Task goal: Copy out again, unchanged, the listing below from the line that has "패키지명으로 사용하기에 너무" through the line that has "6. 완료된 브랜치는 삭제".

Extracted entries:
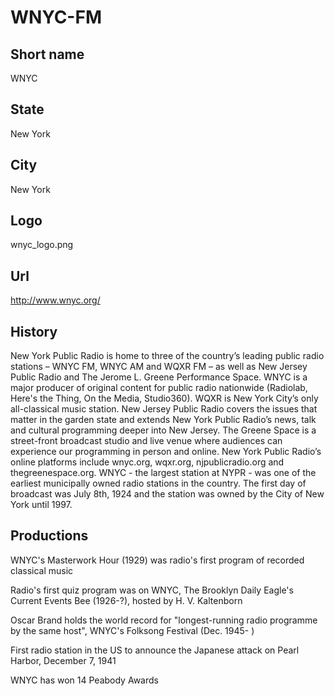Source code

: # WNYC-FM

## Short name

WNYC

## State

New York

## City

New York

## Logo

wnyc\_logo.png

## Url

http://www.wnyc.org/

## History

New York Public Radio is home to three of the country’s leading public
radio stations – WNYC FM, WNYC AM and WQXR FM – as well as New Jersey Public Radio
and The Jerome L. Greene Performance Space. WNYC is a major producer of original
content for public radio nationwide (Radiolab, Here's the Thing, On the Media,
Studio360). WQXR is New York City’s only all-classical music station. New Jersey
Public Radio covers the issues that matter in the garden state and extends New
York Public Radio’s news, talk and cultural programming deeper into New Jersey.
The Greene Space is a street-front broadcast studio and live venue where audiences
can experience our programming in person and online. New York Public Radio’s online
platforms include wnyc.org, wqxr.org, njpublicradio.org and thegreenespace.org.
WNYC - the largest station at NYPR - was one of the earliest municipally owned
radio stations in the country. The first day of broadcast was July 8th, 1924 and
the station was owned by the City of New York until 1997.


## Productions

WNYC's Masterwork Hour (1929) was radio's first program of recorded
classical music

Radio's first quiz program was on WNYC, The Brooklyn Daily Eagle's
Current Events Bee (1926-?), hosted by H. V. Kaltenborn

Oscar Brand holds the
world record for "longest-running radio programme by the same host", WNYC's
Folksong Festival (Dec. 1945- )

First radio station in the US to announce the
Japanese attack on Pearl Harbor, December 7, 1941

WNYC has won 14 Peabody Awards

--

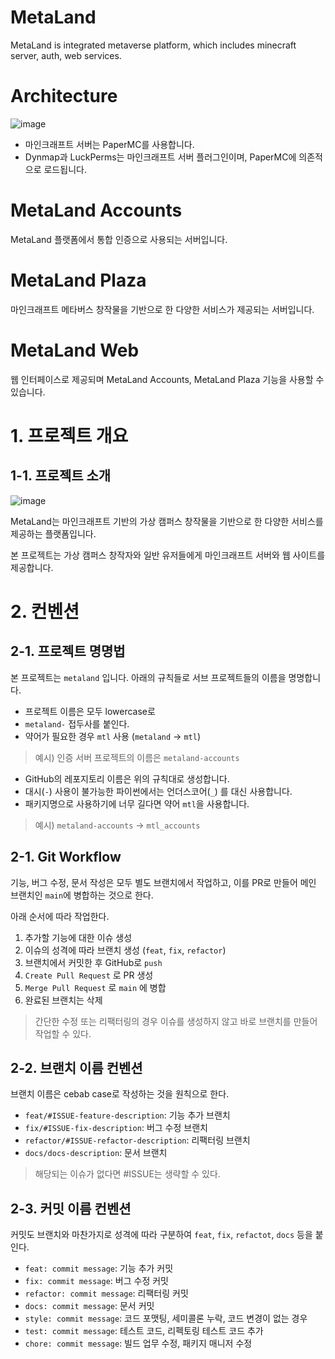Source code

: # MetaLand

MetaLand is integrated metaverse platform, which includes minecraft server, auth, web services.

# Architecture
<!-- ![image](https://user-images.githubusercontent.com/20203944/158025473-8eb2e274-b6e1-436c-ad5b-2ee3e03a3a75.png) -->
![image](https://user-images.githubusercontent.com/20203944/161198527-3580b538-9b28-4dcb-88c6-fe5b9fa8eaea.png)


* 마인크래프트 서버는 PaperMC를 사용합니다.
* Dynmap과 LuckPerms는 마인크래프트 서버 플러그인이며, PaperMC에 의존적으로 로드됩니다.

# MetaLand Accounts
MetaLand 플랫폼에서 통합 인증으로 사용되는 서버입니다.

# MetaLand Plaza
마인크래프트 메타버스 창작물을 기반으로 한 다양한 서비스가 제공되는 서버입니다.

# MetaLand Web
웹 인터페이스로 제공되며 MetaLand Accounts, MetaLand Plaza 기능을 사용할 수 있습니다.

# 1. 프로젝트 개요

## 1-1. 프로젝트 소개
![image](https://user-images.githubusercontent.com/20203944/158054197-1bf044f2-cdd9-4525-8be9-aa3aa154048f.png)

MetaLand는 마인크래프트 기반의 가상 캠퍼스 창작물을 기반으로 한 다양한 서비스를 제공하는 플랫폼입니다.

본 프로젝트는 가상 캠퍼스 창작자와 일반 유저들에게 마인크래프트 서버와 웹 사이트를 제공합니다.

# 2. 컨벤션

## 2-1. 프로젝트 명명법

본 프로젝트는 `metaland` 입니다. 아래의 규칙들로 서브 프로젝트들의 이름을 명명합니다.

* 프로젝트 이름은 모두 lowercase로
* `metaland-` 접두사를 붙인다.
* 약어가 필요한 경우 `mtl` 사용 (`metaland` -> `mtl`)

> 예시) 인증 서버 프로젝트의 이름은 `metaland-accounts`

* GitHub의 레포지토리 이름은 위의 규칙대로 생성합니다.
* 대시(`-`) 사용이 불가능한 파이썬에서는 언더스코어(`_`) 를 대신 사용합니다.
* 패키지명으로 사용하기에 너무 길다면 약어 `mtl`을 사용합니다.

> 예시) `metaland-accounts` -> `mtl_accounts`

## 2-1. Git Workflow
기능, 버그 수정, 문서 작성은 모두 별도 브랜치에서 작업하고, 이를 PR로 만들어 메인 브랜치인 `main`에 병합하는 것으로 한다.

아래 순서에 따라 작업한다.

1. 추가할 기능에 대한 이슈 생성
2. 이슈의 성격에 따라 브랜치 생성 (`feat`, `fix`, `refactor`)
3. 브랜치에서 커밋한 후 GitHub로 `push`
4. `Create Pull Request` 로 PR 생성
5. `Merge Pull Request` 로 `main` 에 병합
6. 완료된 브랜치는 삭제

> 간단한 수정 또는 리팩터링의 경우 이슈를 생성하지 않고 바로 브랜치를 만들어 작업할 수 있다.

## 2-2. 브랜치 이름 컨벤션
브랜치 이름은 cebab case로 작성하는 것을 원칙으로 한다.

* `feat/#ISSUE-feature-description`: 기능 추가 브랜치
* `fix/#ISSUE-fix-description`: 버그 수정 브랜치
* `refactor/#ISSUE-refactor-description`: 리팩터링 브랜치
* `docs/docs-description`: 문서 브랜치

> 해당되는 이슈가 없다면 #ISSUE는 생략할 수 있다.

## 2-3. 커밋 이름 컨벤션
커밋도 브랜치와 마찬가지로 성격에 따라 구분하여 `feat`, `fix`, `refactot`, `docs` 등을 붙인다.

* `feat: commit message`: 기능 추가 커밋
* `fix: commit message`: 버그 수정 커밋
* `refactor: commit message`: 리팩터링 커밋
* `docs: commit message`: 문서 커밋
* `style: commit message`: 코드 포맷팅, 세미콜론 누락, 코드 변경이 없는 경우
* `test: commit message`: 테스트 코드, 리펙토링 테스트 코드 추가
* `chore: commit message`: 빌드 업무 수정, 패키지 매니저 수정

Completed task:
* 패키지명으로 사용하기에 너무 길다면 약어 `mtl`을 사용합니다.

> 예시) `metaland-accounts` -> `mtl_accounts`

## 2-1. Git Workflow
기능, 버그 수정, 문서 작성은 모두 별도 브랜치에서 작업하고, 이를 PR로 만들어 메인 브랜치인 `main`에 병합하는 것으로 한다.

아래 순서에 따라 작업한다.

1. 추가할 기능에 대한 이슈 생성
2. 이슈의 성격에 따라 브랜치 생성 (`feat`, `fix`, `refactor`)
3. 브랜치에서 커밋한 후 GitHub로 `push`
4. `Create Pull Request` 로 PR 생성
5. `Merge Pull Request` 로 `main` 에 병합
6. 완료된 브랜치는 삭제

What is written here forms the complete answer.